Mit Vipro.gms haben wir ein modernes Software-Baukastensystem für effiziente Managementlösungen in Gebäude- und Sicherheitstechnik entwickelt. Bisher spielt für uns der Bahnsektor in diesem Geschäftsbereich keine dominierende Rolle, bietet damit gleichwohl Potenzial für eine positive zukünftige Entwicklung. Schließlich ist Funkwerk vertraut mit der Ausstattung von Kritischer Infrastruktur.

Wo wir schon beim Zukauf von Unternehmen sind: Zuletzt hat Funkwerk die Berliner Elektrotechnikfirma Oltmann gekauft. Mit welchem Ziel?

Das hat wiederum mit unserem vierten Geschäftsbereich Fahrgastinformation zu tun. Hier waren wir bisher bei LCD- und TFT-Modulen stark. Mit dem Erwerb der Elektrotechnik und Elektronik Oltmann GmbH haben wir unseren Warenkorb erweitert und uns ein LED-Anzeigerportfolio ins Haus geholt. Es werden künftig also auch immer mehr Lösungen aus dem Hause Funkwerk mit LED-Technik zu sehen sein.

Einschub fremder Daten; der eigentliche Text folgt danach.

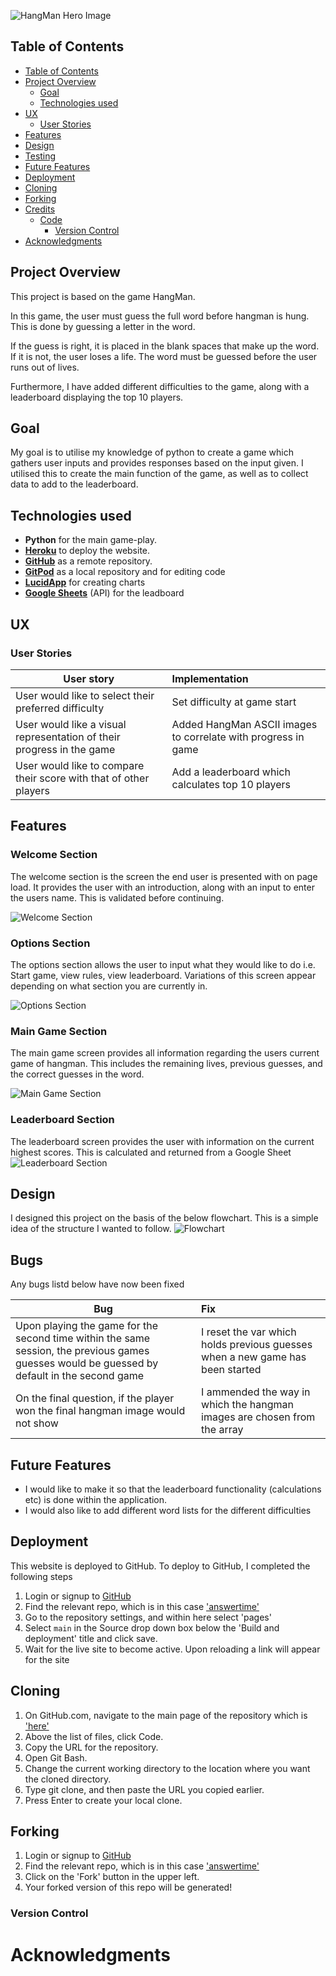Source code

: ![HangMan Hero Image](readmeimages/hero-image.jpg)

## Table of Contents

- [Table of Contents](#table-of-contents)
- [Project Overview](#project-overview)
  - [Goal](#goal)
  - [Technologies used](#technologies-used)
- [UX](#ux)
  - [User Stories](#user-stories)
- [Features](#features)
- [Design](#design)
- [Testing](#testing)
- [Future Features](#future-features)
- [Deployment](#deployment)
- [Cloning](#cloning)
- [Forking](#forking)
- [Credits](#credits)
  - [Code](#code)
    - [Version Control](#version-control)
- [Acknowledgments](#acknowledgments)

## Project Overview
This project is based on the game HangMan.

In this game, the user must guess the full word before hangman is hung. This is done by guessing a letter in the word.

If the guess is right, it is placed in the blank spaces that make up the word.
If it is not, the user loses a life. The word must be guessed before the user runs out of lives.

Furthermore, I have added different difficulties to the game, along with a leaderboard displaying the top 10 players.

## Goal

My goal is to utilise my knowledge of python to create a game which gathers user inputs and provides responses based on the input given.
I utilised this to create the main function of the game, as well as to collect data to add to the leaderboard.

## Technologies used
- <b>Python</b> for the main game-play.
- <b>[Heroku](https://heroku.com)</b> to deploy the website.
- <b>[GitHub](https://github.com/)</b> as a remote repository.
- <b>[GitPod](https://www.gitpod.io)</b> as a local repository and for editing code
- <b>[LucidApp](https://lucid.app/)</b> for creating charts
- <b>[Google Sheets](https://sheets.google.com/)</b> (API) for the leadboard

## UX

### User Stories

| User story        | Implementation |     
| ------------- |:-------------|
| User would like to select their preferred difficulty| Set difficulty at game start |     
| User would like a visual representation of their progress in the game| Added HangMan ASCII images to correlate with progress in game |     
| User would like to compare their score with that of other players| Add a leaderboard which calculates top 10 players |

## Features

### Welcome Section

The welcome section is the screen the end user is presented with on page load. 
It provides the user with an introduction, along with an input to enter the users name. This is validated before continuing.

![Welcome Section](readmeimages/welcome-section.jpg)

### Options Section

The options section allows the user to input what they would like to do 
i.e. Start game, view rules, view leaderboard.
Variations of this screen appear depending on what section you are currently in.

![Options Section](readmeimages/options-section.jpg)

### Main Game Section

The main game screen provides all information regarding the users current game of hangman.
This includes the remaining lives, previous guesses, and the correct guesses in the word.

![Main Game Section](readmeimages/main-game-section.jpg)

### Leaderboard Section

The leaderboard screen provides the user with information on the current highest scores. This is calculated and returned from a Google Sheet
![Leaderboard Section](readmeimages/leaderboard-section.jpg)

## Design

I designed this project on the basis of the below flowchart. This is a simple idea of the structure I wanted to follow.
![Flowchart](readmeimages/flowchart.jpg)

## Bugs

Any bugs listd below have now been fixed

| Bug        | Fix |     
| ------------- |:-------------|
| Upon playing the game for the second time within the same session, the previous games guesses would be guessed by default in the second game| I reset the var which holds previous guesses when a new game has been started |     
| On the final question, if the player won the final hangman image would not show| I ammended the way in which the hangman images are chosen from the array | 

## Future Features
- I would like to make it so that the leaderboard functionality (calculations etc) is done within the application.
- I would also like to add different word lists for the different difficulties

## Deployment 
This website is deployed to GitHub.
To deploy to GitHub, I completed the following steps
1. Login or signup to [GitHub](https://github.com/)
2. Find the relevant repo, which is in this case ['answertime'](https://github.com/DanielMaherDev/answertime)
3. Go to the repository settings, and within here select 'pages'
5. Select `main` in the Source drop down box below the 'Build and deployment' title and click save.
6. Wait for the live site to become active. Upon reloading a link will appear for the site

## Cloning
1. On GitHub.com, navigate to the main page of the repository which is ['here'](https://github.com/DanielMaherDev/answertime)
2. Above the list of files, click  Code.
3. Copy the URL for the repository.
4. Open Git Bash.
5. Change the current working directory to the location where you want the cloned directory.
6. Type git clone, and then paste the URL you copied earlier.
7. Press Enter to create your local clone.

## Forking
1. Login or signup to [GitHub](https://github.com/)
2. Find the relevant repo, which is in this case ['answertime'](https://github.com/DanielMaherDev/answertime)
3. Click on the 'Fork' button in the upper left.
4. Your forked version of this repo will be generated!

### Version Control

# Acknowledgments


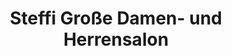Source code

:---
title: "Steffi Große Damen- und Herrensalon"
url: /zwickau/steffi-grosse-damen-und-herrensalon/
shop: Friseur
---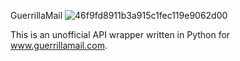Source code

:  GuerrillaMail
![46f9fd8911b3a915c1fec119e9062d00](https://github.com/user-attachments/assets/c05ec91b-25a9-4ef3-b054-102bb80325b3)

This is an unofficial API wrapper written in Python for www.guerrillamail.com.
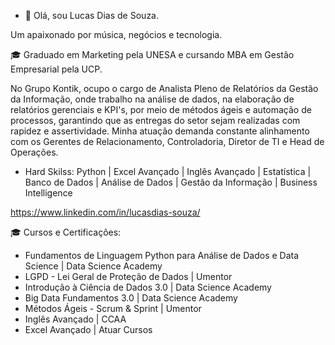 - 👋 Olá, sou Lucas Dias de Souza.

Um apaixonado por música, negócios e tecnologia.

:mortar_board: Graduado em Marketing pela UNESA e cursando MBA em Gestão Empresarial pela UCP.

No Grupo Kontik, ocupo o cargo de Analista Pleno de Relatórios da Gestão da Informação, onde trabalho na análise de dados, na elaboração de relatórios gerenciais e KPI's, por meio de métodos ágeis e automação de processos, garantindo que as entregas do setor sejam realizadas com rapidez e assertividade.
Minha atuação demanda constante alinhamento com os Gerentes de Relacionamento, Controladoria, Diretor de TI e Head de Operações.

- Hard Skilss:
  Python | Excel Avançado | Inglês Avançado | Estatística | Banco de Dados | Análise de Dados | Gestão da Informação | Business Intelligence

https://www.linkedin.com/in/lucasdias-souza/

:mortar_board: Cursos e Certificações:

- Fundamentos de Linguagem Python para Análise de Dados e Data Science | Data Science Academy
- LGPD - Lei Geral de Proteção de Dados | Umentor
- Introdução à Ciência de Dados 3.0 | Data Science Academy
- Big Data Fundamentos 3.0  | Data Science Academy
- Métodos Ágeis - Scrum & Sprint | Umentor
- Inglês Avançado | CCAA
- Excel Avançado | Atuar Cursos

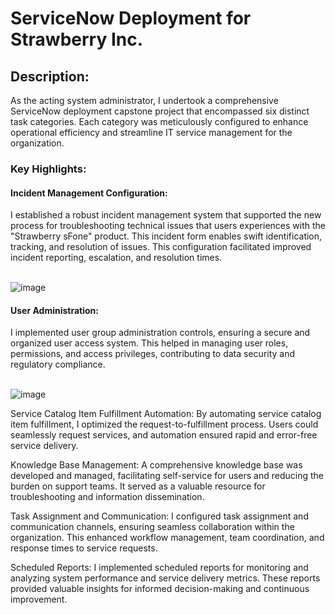 <h1>ServiceNow Deployment for Strawberry Inc.</h1>

<h2>Description:</h2>

As the acting system administrator, I undertook a comprehensive ServiceNow deployment capstone project that encompassed six distinct task categories. Each category was meticulously configured to enhance operational efficiency and streamline IT service management for the organization.

<h3>Key Highlights:</h3>

<h4>Incident Management Configuration:</h4> I established a robust incident management system that supported the new process for troubleshooting technical issues that users experiences with the "Strawberry sFone" product. This incident form enables swift identification, tracking, and resolution of issues. This configuration facilitated improved incident reporting, escalation, and resolution times.

<br>![image](https://github.com/ktwindisch/SNOW-Deployment/assets/56203054/e1866da3-8f5f-4dfd-b0f4-a6cd0f2ffbfe)</br>


<h4>User Administration:</h4> I implemented user group administration controls, ensuring a secure and organized user access system. This helped in managing user roles, permissions, and access privileges, contributing to data security and regulatory compliance.

<br>![image](https://github.com/ktwindisch/SNOW-Deployment/assets/56203054/d45ec604-a634-4f78-a398-9d607a34d49d)</br>


Service Catalog Item Fulfillment Automation: By automating service catalog item fulfillment, I optimized the request-to-fulfillment process. Users could seamlessly request services, and automation ensured rapid and error-free service delivery.

Knowledge Base Management: A comprehensive knowledge base was developed and managed, facilitating self-service for users and reducing the burden on support teams. It served as a valuable resource for troubleshooting and information dissemination.

Task Assignment and Communication: I configured task assignment and communication channels, ensuring seamless collaboration within the organization. This enhanced workflow management, team coordination, and response times to service requests.

Scheduled Reports: I implemented scheduled reports for monitoring and analyzing system performance and service delivery metrics. These reports provided valuable insights for informed decision-making and continuous improvement.

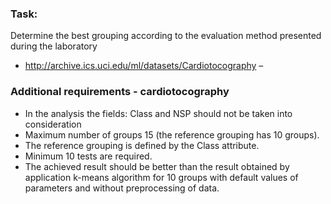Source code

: ### Task:
Determine the best grouping according to the
evaluation method presented during the
laboratory

* http://archive.ics.uci.edu/ml/datasets/Cardiotocography –


### Additional requirements - cardiotocography
* In the analysis the fields: Class and NSP should not be taken into consideration
* Maximum number of groups 15 (the reference grouping
has 10 groups).
* The reference grouping is defined by the Class attribute.
* Minimum 10 tests are required.
* The achieved result should be better than the result obtained by application k-means algorithm for 10 groups with default values of parameters and without preprocessing of data.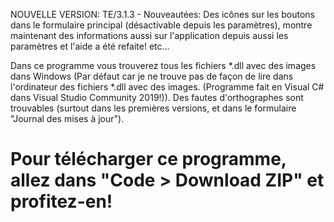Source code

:  NOUVELLE VERSION: TE/3.1.3 - Nouveautées: Des icônes sur les boutons dans le formulaire principal (désactivable depuis les paramètres), montre maintenant des informations aussi sur l'application depuis aussi les paramètres et l'aide a été refaite! etc...
 
 Dans ce programme vous trouverez tous les fichiers *.dll avec des images dans Windows (Par défaut car je ne trouve pas de façon de lire dans l'ordinateur des fichiers
 *.dll avec des images. (Programme fait en Visual C# dans Visual Studio Community 2019!)). Des fautes d'orthographes sont trouvables (surtout dans les premières versions, et dans le formulaire "Journal des 
 mises à jour").

# Pour télécharger ce programme, allez dans "Code > Download ZIP" et profitez-en!
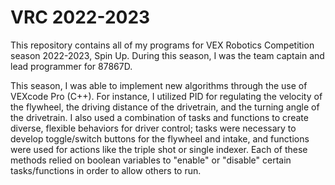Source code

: # VRC 2022-2023
This repository contains all of my programs for VEX Robotics Competition season 2022-2023, Spin Up. During this season, I was the team captain and lead programmer for 87867D.

This season, I was able to implement new algorithms through the use of VEXcode Pro (C++). For instance, I utilized PID for regulating the velocity of the flywheel, the driving distance of the drivetrain, and the turning angle of the drivetrain. I also used a combination of tasks and functions to create diverse, flexible behaviors for driver control; tasks were necessary to develop toggle/switch buttons for the flywheel and intake, and functions were used for actions like the triple shot or single indexer. Each of these methods relied on boolean variables to "enable" or "disable" certain tasks/functions in order to allow others to run.
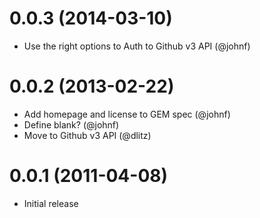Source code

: # 0.0.3 (2014-03-10)

* Use the right options to Auth to Github v3 API (@johnf)

# 0.0.2 (2013-02-22)

* Add homepage and license to GEM spec (@johnf)
* Define blank? (@johnf)
* Move to Github v3 API (@dlitz)

# 0.0.1 (2011-04-08)

* Initial release
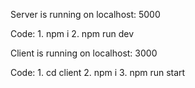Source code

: 


Server is running on localhost: 5000

Code: 1. npm i 2. npm run dev

Client is running on localhost: 3000

Code: 1. cd client  2. npm i 3. npm run start 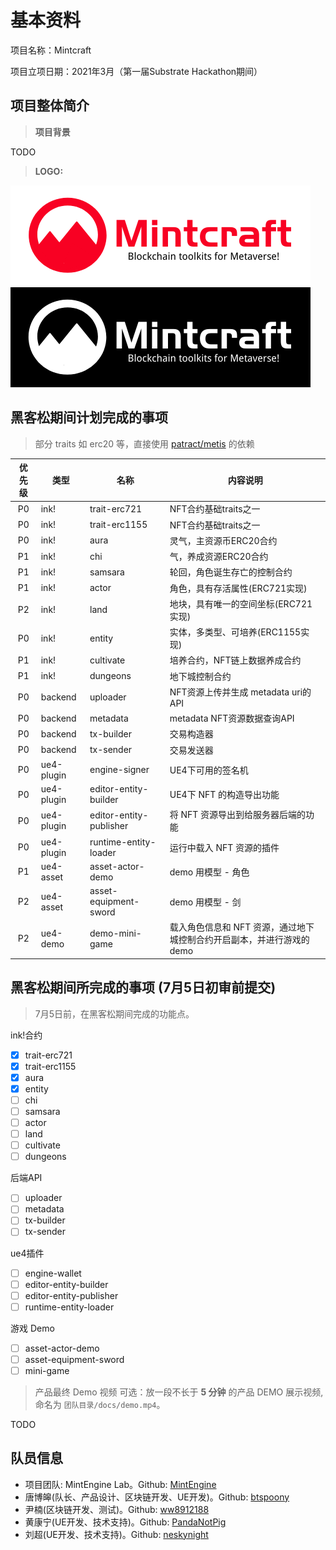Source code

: # 基本资料

项目名称：Mintcraft

项目立项日期：2021年3月（第一届Substrate Hackathon期间）

## 项目整体简介

> **项目背景**

TODO

> **LOGO:**

![Logo Light][logo1]
![Logo Dark][logo2]

## 黑客松期间计划完成的事项

> 部分 traits 如 erc20 等，直接使用 [patract/metis](https://github.com/patractlabs/metis) 的依赖

| 优先级 | 类型 | 名称 | 内容说明 |
| :---: | ---- | ------ | ------------ |
| P0 | ink! | trait-erc721 | NFT合约基础traits之一 |
| P0 | ink! | trait-erc1155 | NFT合约基础traits之一 |
| P0 | ink! | aura | 灵气，主资源币ERC20合约 |
| P1 | ink! | chi | 气，养成资源ERC20合约 |
| P1 | ink! | samsara | 轮回，角色诞生存亡的控制合约 |
| P1 | ink! | actor | 角色，具有存活属性(ERC721实现) |
| P2 | ink! | land | 地块，具有唯一的空间坐标(ERC721实现) |
| P0 | ink! | entity | 实体，多类型、可培养(ERC1155实现) |
| P1 | ink! | cultivate | 培养合约，NFT链上数据养成合约 |
| P1 | ink! | dungeons | 地下城控制合约 |
| P0 | backend | uploader | NFT资源上传并生成 metadata uri的API |
| P0 | backend | metadata | metadata NFT资源数据查询API |
| P0 | backend | tx-builder | 交易构造器 |
| P0 | backend | tx-sender | 交易发送器 |
| P0 | ue4-plugin | engine-signer | UE4下可用的签名机 |
| P0 | ue4-plugin | editor-entity-builder | UE4下 NFT 的构造导出功能 |
| P0 | ue4-plugin | editor-entity-publisher | 将 NFT 资源导出到给服务器后端的功能 |
| P0 | ue4-plugin | runtime-entity-loader | 运行中载入 NFT 资源的插件 |
| P1 | ue4-asset | asset-actor-demo | demo 用模型 - 角色 |
| P2 | ue4-asset | asset-equipment-sword | demo 用模型 - 剑 |
| P2 | ue4-demo | demo-mini-game | 载入角色信息和 NFT 资源，通过地下城控制合约开启副本，并进行游戏的 demo |

## 黑客松期间所完成的事项 (7月5日初审前提交)

> 7月5日前，在黑客松期间完成的功能点。

ink!合约

- [x] trait-erc721
- [x] trait-erc1155
- [x] aura
- [x] entity
- [ ] chi
- [ ] samsara
- [ ] actor
- [ ] land
- [ ] cultivate
- [ ] dungeons

后端API

- [ ] uploader
- [ ] metadata
- [ ] tx-builder
- [ ] tx-sender

ue4插件

- [ ] engine-wallet
- [ ] editor-entity-builder
- [ ] editor-entity-publisher
- [ ] runtime-entity-loader

游戏 Demo

- [ ] asset-actor-demo
- [ ] asset-equipment-sword
- [ ] mini-game

> 产品最终 Demo 视频
> 可选：放一段不长于 **5 分钟** 的产品 DEMO 展示视频, 命名为 `团队目录/docs/demo.mp4`。

TODO

## 队员信息

- 项目团队: MintEngine Lab。Github: [MintEngine](https://github.com/MintEngine)
- 唐博皞(队长、产品设计、区块链开发、UE开发)。Github: [btspoony](https://github.com/btspoony)
- 尹楠(区块链开发、测试)。Github: [ww8912188](https://github.com/ww8912188)
- 黄康宁(UE开发、技术支持)。Github: [PandaNotPig](https://github.com/PandaNotPig)
- 刘超(UE开发、技术支持)。Github: [neskynight](https://github.com/neskynight)

[logo1]: docs/assets/logo_en_small.png "logo_small"
[logo2]: docs/assets/logo_en_white_small.png "logo_dark"
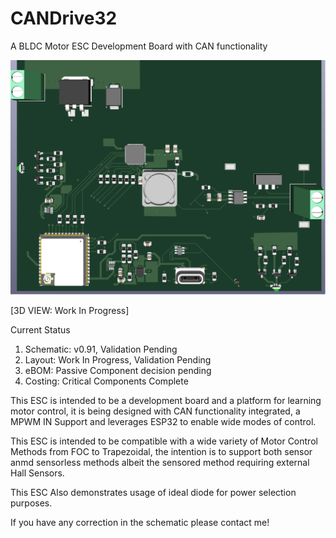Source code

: # CANDrive32
A BLDC Motor ESC Development Board with CAN functionality



![CANDrive32](images/v0.91_30thJuneUpdate.png)

[3D VIEW: Work In Progress]

Current Status
1. Schematic: v0.91, Validation Pending
2. Layout: Work In Progress, Validation Pending
3. eBOM: Passive Component decision pending
4. Costing: Critical Components Complete

This ESC is intended to be a development board and a platform for learning motor control, it is being designed with CAN functionality integrated, a MPWM IN Support and leverages ESP32 to enable wide modes of control.

This ESC is intended to be compatible with a wide variety of Motor Control Methods from FOC to Trapezoidal, the intention is to support both sensor anmd sensorless methods albeit the sensored method requiring external Hall Sensors.

This ESC Also demonstrates usage of ideal diode for power selection purposes.

If you have any correction in the schematic please contact me!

Sind weitere Zukäufe geplant?

Nichts ist unterschriftsreif. Aber ich würde lügen, wenn ich nicht sagen würde: Wir schauen uns um und sind offen für interessante Targets. Funkwerk war in den vergangenen Jahren auch deshalb so erfolgreich, weil wir stets bereit waren, uns Neuem zu öffnen. Mit dieser Einstellung sind wir kräftig gewachsen – und ich möchte, dass wir uns diese Offenheit bewahren. Allerdings sind wir längst nicht nur durch Zukäufe gewachsen, sondern vor allem organisch. Auch das ist mir wichtig, zu betonen.